** Opening Exercise data block **

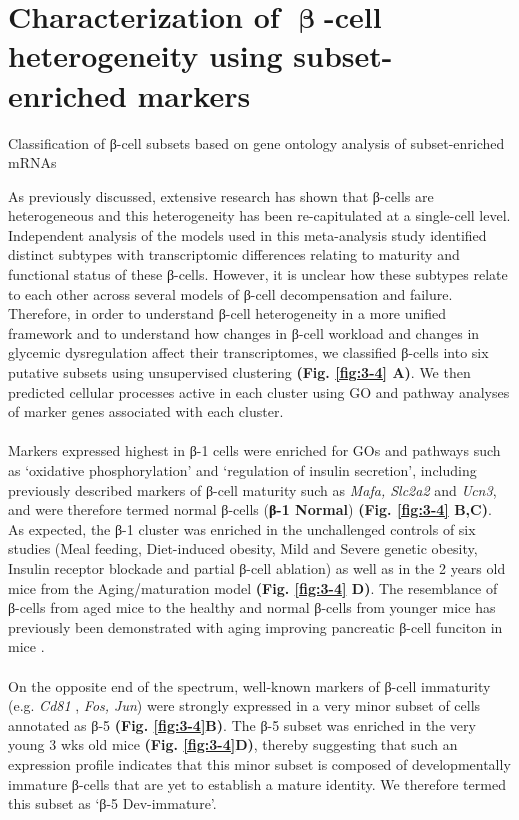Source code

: \clearpage

\section{Characterization of \( \mathbf{\upbeta} \)-cell heterogeneity using subset-\\enriched markers}
Classification of β-cell subsets based on
gene ontology analysis of subset-enriched mRNAs

\label{sec:chp3_betaclustering}
As previously discussed, extensive research has shown that β-cells are heterogeneous and this heterogeneity has been re-capitulated at a single-cell level. Independent analysis of the models used in this meta-analysis study identified distinct subtypes with transcriptomic differences relating to maturity and functional status of these β-cells. However, it is unclear how these subtypes relate to each other across several models of β-cell decompensation and failure. Therefore, in order to understand β-cell heterogeneity in a more unified framework and to understand how changes in β-cell workload and changes in glycemic dysregulation affect their transcriptomes, we classified β-cells into six putative subsets using unsupervised clustering \textbf{(Fig. \ref{fig:3-4} A)}. We then predicted cellular processes active in each cluster using GO and pathway analyses of marker genes associated with each cluster.\\\\
Markers expressed highest in β-1 cells were enriched for GOs and pathways such as `oxidative phosphorylation' and `regulation of insulin secretion', including previously described markers of β-cell maturity such as \textit{Mafa, Slc2a2}  and \textit{Ucn3}, and were therefore termed normal β-cells (\textbf{β-1 Normal}) \textbf{(Fig. \ref{fig:3-4} B,C)}. As expected, the β-1 cluster was enriched in the unchallenged controls of six studies (Meal feeding, Diet-induced obesity, Mild and Severe genetic obesity, Insulin receptor blockade and partial β-cell ablation) as well as in the 2 years old mice from the Aging/maturation model \textbf{(Fig. \ref{fig:3-4} D)}. The resemblance of β-cells from aged mice to the healthy and normal β-cells from younger mice has previously been demonstrated with aging improving pancreatic β-cell funciton in mice \textbf{\cite{xin_single-cell_2016}}. \\\\
On the opposite end of the spectrum, well-known markers of β-cell immaturity (e.g. \textit{Cd81} \textbf{\cite{salinno_cd81_2021}}, \textit{Fos, Jun})  were strongly expressed in a very minor subset of cells annotated as β-5 \textbf{(Fig. \ref{fig:3-4}B)}. The β-5 subset was enriched in the very young 3 wks old mice  \textbf{(Fig. \ref{fig:3-4}D)}, thereby suggesting that such an expression profile indicates that this minor subset is composed of developmentally immature β-cells that are yet to establish a mature identity. We therefore termed this subset as `β-5 Dev-immature'.
\clearpage

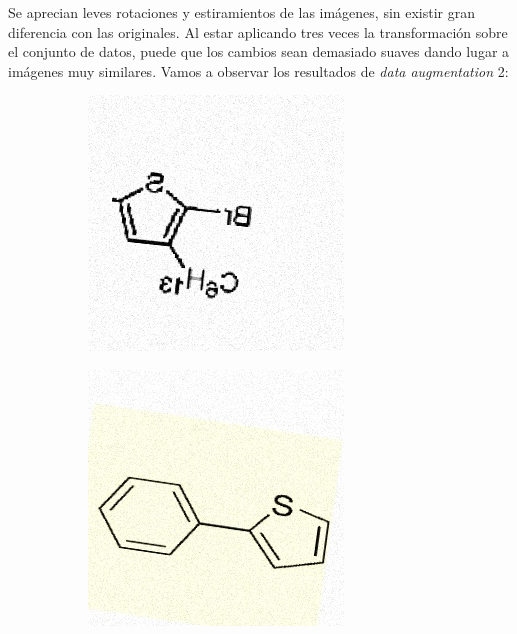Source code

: Se aprecian leves rotaciones y estiramientos de las imágenes, sin existir gran diferencia con las originales. Al estar aplicando tres veces la transformación sobre el conjunto de datos, puede que los cambios sean demasiado suaves dando lugar a imágenes muy similares.  Vamos a observar los resultados de \textit{data augmentation} 2:

\begin{figure}[H]
\centering
    \begin{subfigure}{.26\textwidth}
        \centering
        \includegraphics[width=1\linewidth]{imagenes/aug2/169.jpg}
    \end{subfigure}%
    \begin{subfigure}{.26\textwidth}
        \centering
        \includegraphics[width=1\linewidth]{imagenes/aug2/188.jpg}
    \end{subfigure}%


\end{figure}
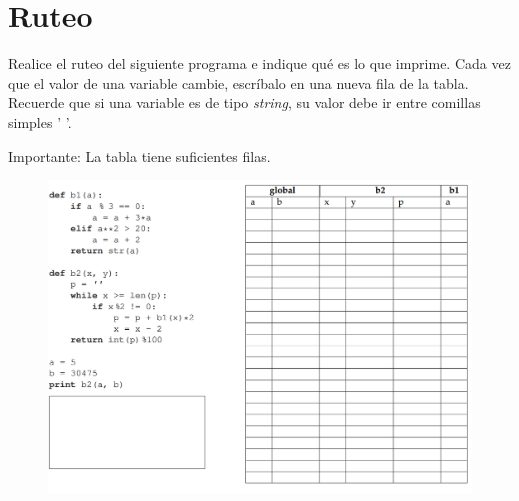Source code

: \section{Ruteo}

Realice el ruteo del siguiente programa e indique qué es lo que imprime. Cada vez que el valor de una variable cambie, escríbalo en una nueva fila de la tabla. Recuerde que si una variable
es de tipo \textit{string}, su valor debe ir entre comillas simples ’ ’.

Importante: La tabla tiene suficientes filas.

\begin{figure}[h]
	\includegraphics[scale=0.67]{Imagenes/1_c1_2015_1.png}
\end{figure}

\newpage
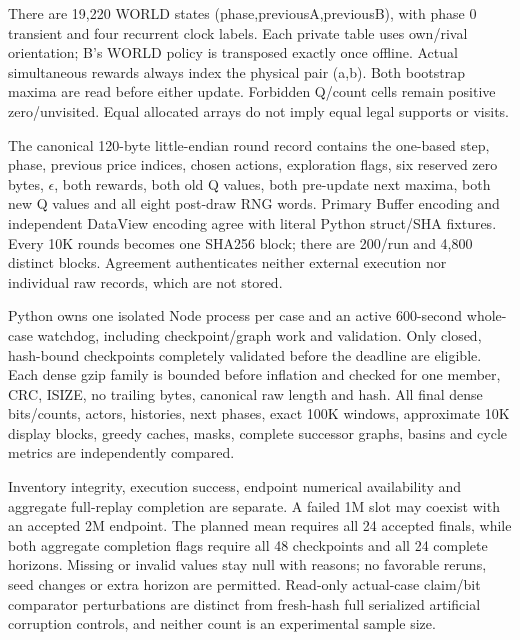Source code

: \documentclass[a4paper,10pt]{article}
\begin{document}
There are 19,220 WORLD states (phase,previousA,previousB), with phase 0 transient and four recurrent clock labels. Each private table uses own/rival orientation; B's WORLD policy is transposed exactly once offline. Actual simultaneous rewards always index the physical pair (a,b). Both bootstrap maxima are read before either update. Forbidden Q/count cells remain positive zero/unvisited. Equal allocated arrays do not imply equal legal supports or visits.
\par

The canonical 120-byte little-endian round record contains the one-based step, phase, previous price indices, chosen actions, exploration flags, six reserved zero bytes, $\epsilon$, both rewards, both old Q values, both pre-update next maxima, both new Q values and all eight post-draw RNG words. Primary Buffer encoding and independent DataView encoding agree with literal Python struct/SHA fixtures. Every 10K rounds becomes one SHA256 block; there are 200/run and 4,800 distinct blocks. Agreement authenticates neither external execution nor individual raw records, which are not stored.
\par

Python owns one isolated Node process per case and an active 600-second whole-case watchdog, including checkpoint/graph work and validation. Only closed, hash-bound checkpoints completely validated before the deadline are eligible. Each dense gzip family is bounded before inflation and checked for one member, CRC, ISIZE, no trailing bytes, canonical raw length and hash. All final dense bits/counts, actors, histories, next phases, exact 100K windows, approximate 10K display blocks, greedy caches, masks, complete successor graphs, basins and cycle metrics are independently compared.
\par

Inventory integrity, execution success, endpoint numerical availability and aggregate full-replay completion are separate. A failed 1M slot may coexist with an accepted 2M endpoint. The planned mean requires all 24 accepted finals, while both aggregate completion flags require all 48 checkpoints and all 24 complete horizons. Missing or invalid values stay null with reasons; no favorable reruns, seed changes or extra horizon are permitted. Read-only actual-case claim/bit comparator perturbations are distinct from fresh-hash full serialized artificial corruption controls, and neither count is an experimental sample size.
\par
\end{document}
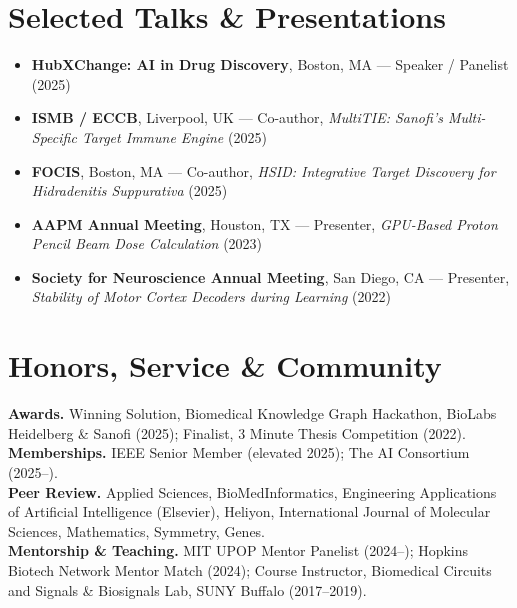 \documentclass[11pt,letterpaper]{article}
\begin{document}
\section*{Selected Talks \& Presentations}
\begin{itemize}
  \item \textbf{HubXChange: AI in Drug Discovery}, Boston, MA --- Speaker / Panelist (2025)
  \item \textbf{ISMB / ECCB}, Liverpool, UK --- Co-author, \textit{MultiTIE: Sanofi's Multi-Specific Target Immune Engine} (2025)
  \item \textbf{FOCIS}, Boston, MA --- Co-author, \textit{HSID: Integrative Target Discovery for Hidradenitis Suppurativa} (2025)
  \item \textbf{AAPM Annual Meeting}, Houston, TX --- Presenter, \textit{GPU-Based Proton Pencil Beam Dose Calculation} (2023)
  \item \textbf{Society for Neuroscience Annual Meeting}, San Diego, CA --- Presenter, \textit{Stability of Motor Cortex Decoders during Learning} (2022)
\end{itemize}

\section*{Honors, Service \& Community}
\textbf{Awards.} Winning Solution, Biomedical Knowledge Graph Hackathon, BioLabs Heidelberg \& Sanofi (2025);
Finalist, 3 Minute Thesis Competition (2022).\\[3pt]
\textbf{Memberships.} IEEE Senior Member (elevated 2025); The AI Consortium (2025--).\\[3pt]
\textbf{Peer Review.} Applied Sciences, BioMedInformatics, Engineering Applications of Artificial
Intelligence (Elsevier), Heliyon, International Journal of Molecular Sciences, Mathematics, Symmetry,
Genes.\\[3pt]
\textbf{Mentorship \& Teaching.} MIT UPOP Mentor Panelist (2024--); Hopkins Biotech Network Mentor Match
(2024); Course Instructor, Biomedical Circuits and Signals \& Biosignals Lab, SUNY Buffalo (2017--2019).
\end{document}
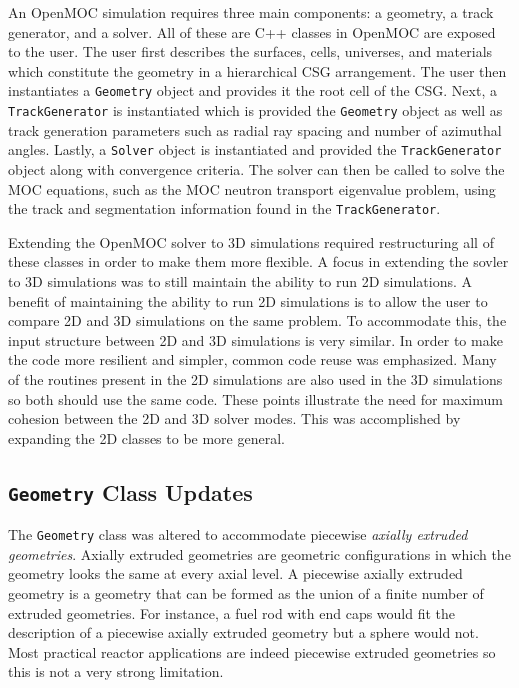 An OpenMOC simulation requires three main components: a geometry, a track generator, and a solver. All of these are C++ classes in OpenMOC are exposed to the user. The user first describes the surfaces, cells, universes, and materials which constitute the geometry in a hierarchical \ac{CSG} arrangement. The user then instantiates a \texttt{Geometry} object and provides it the root cell of the \ac{CSG}. Next, a \texttt{TrackGenerator} is instantiated which is provided the \texttt{Geometry} object as well as track generation parameters such as radial ray spacing and number of azimuthal angles. Lastly, a \texttt{Solver} object is instantiated and provided the \texttt{TrackGenerator} object along with convergence criteria. The solver can then be called to solve the \ac{MOC} equations, such as the \ac{MOC} neutron transport eigenvalue problem, using the track and segmentation information found in the \texttt{TrackGenerator}.

Extending the OpenMOC solver to 3D simulations required restructuring all of these classes in order to make them more flexible. A focus in extending the sovler to 3D simulations was to still maintain the ability to run 2D simulations. A benefit of maintaining the ability to run 2D simulations is to allow the user to compare 2D and 3D simulations on the same problem. To accommodate this, the input structure between 2D and 3D simulations is very similar. In order to make the code more resilient and simpler, common code reuse was emphasized. Many of the routines present in the 2D simulations are also used in the 3D simulations so both should use the same code. These points illustrate the need for maximum cohesion between the 2D and 3D solver modes. This was accomplished by expanding the 2D classes to be more general.

\subsection{\texttt{Geometry} Class Updates}
\label{sec:oo-geometry}

The \texttt{Geometry} class was altered to accommodate piecewise \textit{axially extruded geometries}. Axially extruded geometries are geometric configurations in which the geometry looks the same at every axial level. A piecewise axially extruded geometry is a geometry that can be formed as the union of a finite number of extruded geometries. For instance, a fuel rod with end caps would fit the description of a piecewise axially extruded geometry but a sphere would not. Most practical reactor applications are indeed piecewise extruded geometries so this is not a very strong limitation. 


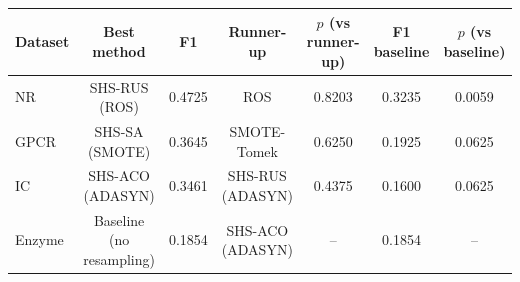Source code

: \begin{tabular}{lcccccc}
\toprule
Dataset & Best method & F1 & Runner-up & $p$ (vs runner-up) & F1 baseline & $p$ (vs baseline) \\
\midrule
NR & SHS-RUS (ROS) & 0.4725 & ROS & 0.8203 & 0.3235 & 0.0059 \\
GPCR & SHS-SA (SMOTE) & 0.3645 & SMOTE-Tomek & 0.6250 & 0.1925 & 0.0625 \\
IC & SHS-ACO (ADASYN) & 0.3461 & SHS-RUS (ADASYN) & 0.4375 & 0.1600 & 0.0625 \\
Enzyme & Baseline (no resampling) & 0.1854 & SHS-ACO (ADASYN) & -- & 0.1854 & -- \\
\bottomrule
\end{tabular}
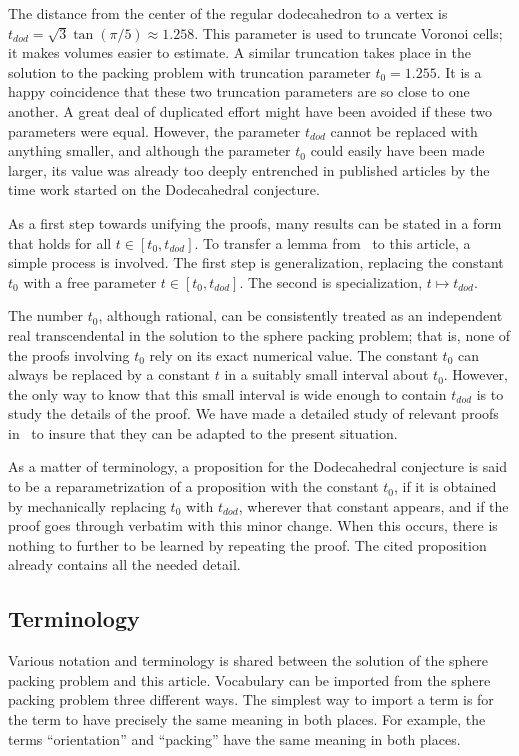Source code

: \documentclass{article} %
\begin{document}
The distance from the center of the regular dodecahedron to a vertex
is $t_{dod}=\sqrt{3}\tan(\pi/5)\approx 1.258$. This parameter is used
to truncate Voronoi cells; it makes volumes easier to estimate. A
similar truncation takes place in the solution to the packing problem
with truncation parameter $t_0 = 1.255$. It is a happy coincidence
that these two truncation parameters are so close to one another. A
great deal of duplicated effort might have been avoided if these two
parameters were equal. However, the parameter $t_{dod}$ cannot be
replaced with anything smaller, and although the parameter $t_0$ could
easily have been made larger, its value was already too deeply
entrenched in published articles by the time work started on the
Dodecahedral conjecture.

 As a first step towards unifying the proofs, many results can be
stated in a form that holds for all $t\in[t_0,t_{dod}]$. To transfer a
lemma from~\cite{Hales:2006:DCG} to this article, a simple process is
involved. The first step is generalization, replacing the constant
$t_0$ with a free parameter $t\in[t_0,t_{dod}]$. The second is
specialization, $t\mapsto t_{dod}$.

The number $t_0$, although rational, can be consistently treated as an
independent real transcendental in the solution to the sphere packing
problem; that is, none of the proofs involving $t_0$ rely on its exact
numerical value. The constant $t_0$ can always be replaced by a
constant $t$ in a suitably small interval about $t_0$. However, the
only way to know that this small interval is wide enough to contain
$t_{dod}$ is to study the details of the proof. We have made a
detailed study of relevant proofs in~\cite{Hales:2006:DCG} to insure
that they can be adapted to the present situation.

As a matter of terminology, a proposition for the Dodecahedral
conjecture is said to be a reparametrization of a proposition
with the constant $t_0$, if it is obtained by mechanically replacing
$t_0$ with $t_{dod}$, wherever that constant appears, and if the proof
goes through verbatim with this minor change. When this occurs, there
is nothing to further to be learned by repeating the proof.
The cited proposition already contains all the needed detail.

\subsection{Terminology}

Various notation and terminology is shared between the solution of the
sphere packing problem and this article. Vocabulary can be imported
from the sphere packing problem three different ways. The simplest way
to import a term is for the term to have precisely the same meaning in
both places. For example, the terms ``orientation'' and ``packing''
have the same meaning in both places.
\end{document}

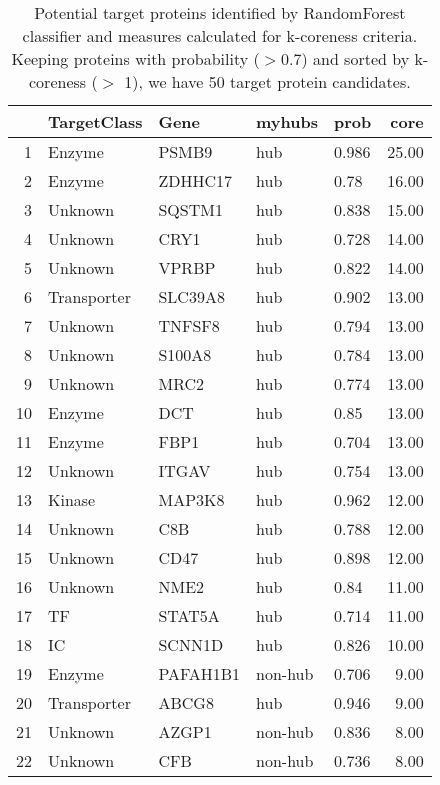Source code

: \documentclass[a4paper,8pt,twocolumn,5p]{elsarticle}
\begin{document}
\begin{table*}[h]
\centering \scriptsize \caption{Potential target proteins identified by RandomForest classifier and measures calculated for k-coreness criteria. Keeping proteins with probability ($>$0.7) and sorted by k-coreness ($>$ 1), we have 50 target protein candidates.}
\label{newtargets}

\begin{tabular}{rllllr}
  \hline
 & TargetClass & Gene & myhubs & prob & core \\ 
  \hline
1 & Enzyme & PSMB9 & hub & 0.986 & 25.00 \\ 
  2 & Enzyme & ZDHHC17 & hub & 0.78 & 16.00 \\ 
  3 & Unknown & SQSTM1 & hub & 0.838 & 15.00 \\ 
  4 & Unknown & CRY1 & hub & 0.728 & 14.00 \\ 
  5 & Unknown & VPRBP & hub & 0.822 & 14.00 \\ 
  6 & Transporter & SLC39A8 & hub & 0.902 & 13.00 \\ 
  7 & Unknown & TNFSF8 & hub & 0.794 & 13.00 \\ 
  8 & Unknown & S100A8 & hub & 0.784 & 13.00 \\ 
  9 & Unknown & MRC2 & hub & 0.774 & 13.00 \\ 
  10 & Enzyme & DCT & hub & 0.85 & 13.00 \\ 
  11 & Enzyme & FBP1 & hub & 0.704 & 13.00 \\ 
  12 & Unknown & ITGAV & hub & 0.754 & 13.00 \\ 
  13 & Kinase & MAP3K8 & hub & 0.962 & 12.00 \\ 
  14 & Unknown & C8B & hub & 0.788 & 12.00 \\ 
  15 & Unknown & CD47 & hub & 0.898 & 12.00 \\ 
  16 & Unknown & NME2 & hub & 0.84 & 11.00 \\ 
  17 & TF & STAT5A & hub & 0.714 & 11.00 \\ 
  18 & IC & SCNN1D & hub & 0.826 & 10.00 \\ 
  19 & Enzyme & PAFAH1B1 & non-hub & 0.706 & 9.00 \\ 
  20 & Transporter & ABCG8 & hub & 0.946 & 9.00 \\ 
  21 & Unknown & AZGP1 & non-hub & 0.836 & 8.00 \\ 
  22 & Unknown & CFB & non-hub & 0.736 & 8.00 \\ 

\end{tabular}
\end{table*}
\end{document}
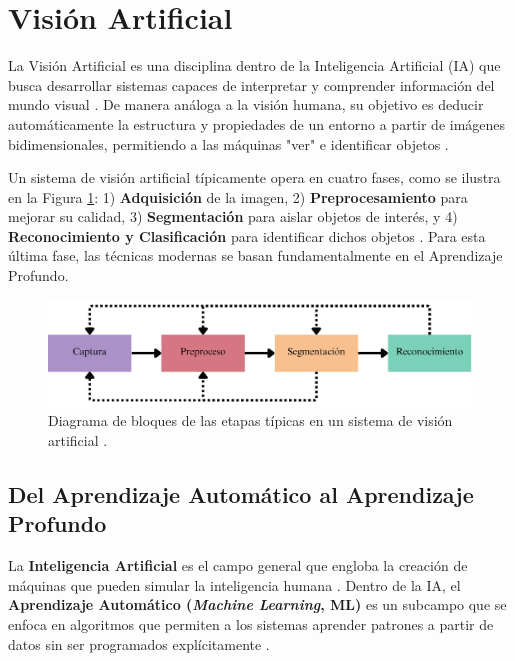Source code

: \section{Visión Artificial}
\label{sec:vision_artificial}

La Visión Artificial es una disciplina dentro de la Inteligencia Artificial (IA) que busca desarrollar sistemas capaces de interpretar y comprender información del mundo visual \cite{szeliski2010computer}. De manera análoga a la visión humana, su objetivo es deducir automáticamente la estructura y propiedades de un entorno a partir de imágenes bidimensionales, permitiendo a las máquinas "ver" e identificar objetos \cite{visionartificialunirioja}.

Un sistema de visión artificial típicamente opera en cuatro fases, como se ilustra en la Figura \ref{fig:proceso_vision}: 1) \textbf{Adquisición} de la imagen, 2) \textbf{Preprocesamiento} para mejorar su calidad, 3) \textbf{Segmentación} para aislar objetos de interés, y 4) \textbf{Reconocimiento y Clasificación} para identificar dichos objetos \cite{visionporcomputador}. Para esta última fase, las técnicas modernas se basan fundamentalmente en el Aprendizaje Profundo.

\begin{figure}[h!]
    \centering
    \includegraphics[width=0.8\linewidth]{Documento/Imagenes/Marco Teorico/Dig_blo_VA.pdf}
    \caption{Diagrama de bloques de las etapas típicas en un sistema de visión artificial \cite{visionporcomputador}.}
    \label{fig:proceso_vision}
\end{figure}

\subsection{Del Aprendizaje Automático al Aprendizaje Profundo}
\label{subsec:ml_dl}

La \textbf{Inteligencia Artificial} es el campo general que engloba la creación de máquinas que pueden simular la inteligencia humana \cite{iaunam}. Dentro de la IA, el \textbf{Aprendizaje Automático (\textit{Machine Learning}, ML)} es un subcampo que se enfoca en algoritmos que permiten a los sistemas aprender patrones a partir de datos sin ser programados explícitamente \cite{sanchez2020evaluacion}.

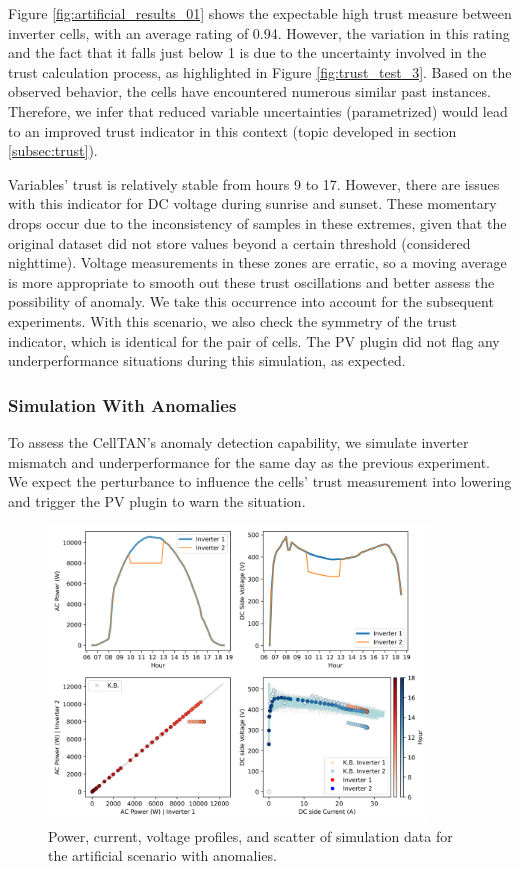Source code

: Figure \ref{fig:artificial_results_01} shows the expectable high trust measure between inverter cells, with an average rating of 0.94. However, the variation in this rating and the fact that it falls just below 1 is due to the uncertainty involved in the trust calculation process, as highlighted in Figure \ref{fig:trust_test_3}. Based on the observed behavior, the cells have encountered numerous similar past instances. Therefore, we infer that reduced variable uncertainties (parametrized) would lead to an improved trust indicator in this context (topic developed in section \ref{subsec:trust}).


Variables' trust is relatively stable from hours 9 to 17. However, there are issues with this indicator for DC voltage during sunrise and sunset. These momentary drops occur due to the inconsistency of samples in these extremes, given that the original dataset did not store values beyond a certain threshold (considered nighttime). Voltage measurements in these zones are erratic, so a moving average is more appropriate to smooth out these trust oscillations and better assess the possibility of anomaly. We take this occurrence into account for the subsequent experiments.
With this scenario, we also check the symmetry of the trust indicator, which is identical for the pair of cells. The PV plugin did not flag any underperformance situations during this simulation, as expected.


\subsubsection{Simulation With Anomalies}

To assess the CellTAN's anomaly detection capability, we simulate inverter mismatch and underperformance for the same day as the previous experiment. We expect the perturbance to influence the cells' trust measurement into lowering and trigger the PV plugin to warn the situation.

\begin{figure}[h!]
    \centering
    \includegraphics[width=0.9\textwidth]{figures/chapter5/results/artificial/41_test_clone_02-1.png}
    \caption{Power, current, voltage profiles, and scatter of simulation data for the artificial scenario with anomalies.}
    \label{fig:artificial_02_piv}
\end{figure}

** Closing Exercise data block **

■ **Assignment**
Whenever a line in the records contains the word "always", copy that line.

■ **Task output**
There are 19,220 WORLD states (phase,previousA,previousB), with phase 0 transient and four recurrent clock labels. Each private table uses own/rival orientation; B's WORLD policy is transposed exactly once offline. Actual simultaneous rewards always index the physical pair (a,b). Both bootstrap maxima are read before either update. Forbidden Q/count cells remain positive zero/unvisited. Equal allocated arrays do not imply equal legal supports or visits.
numerical value. The constant $t_0$ can always be replaced by a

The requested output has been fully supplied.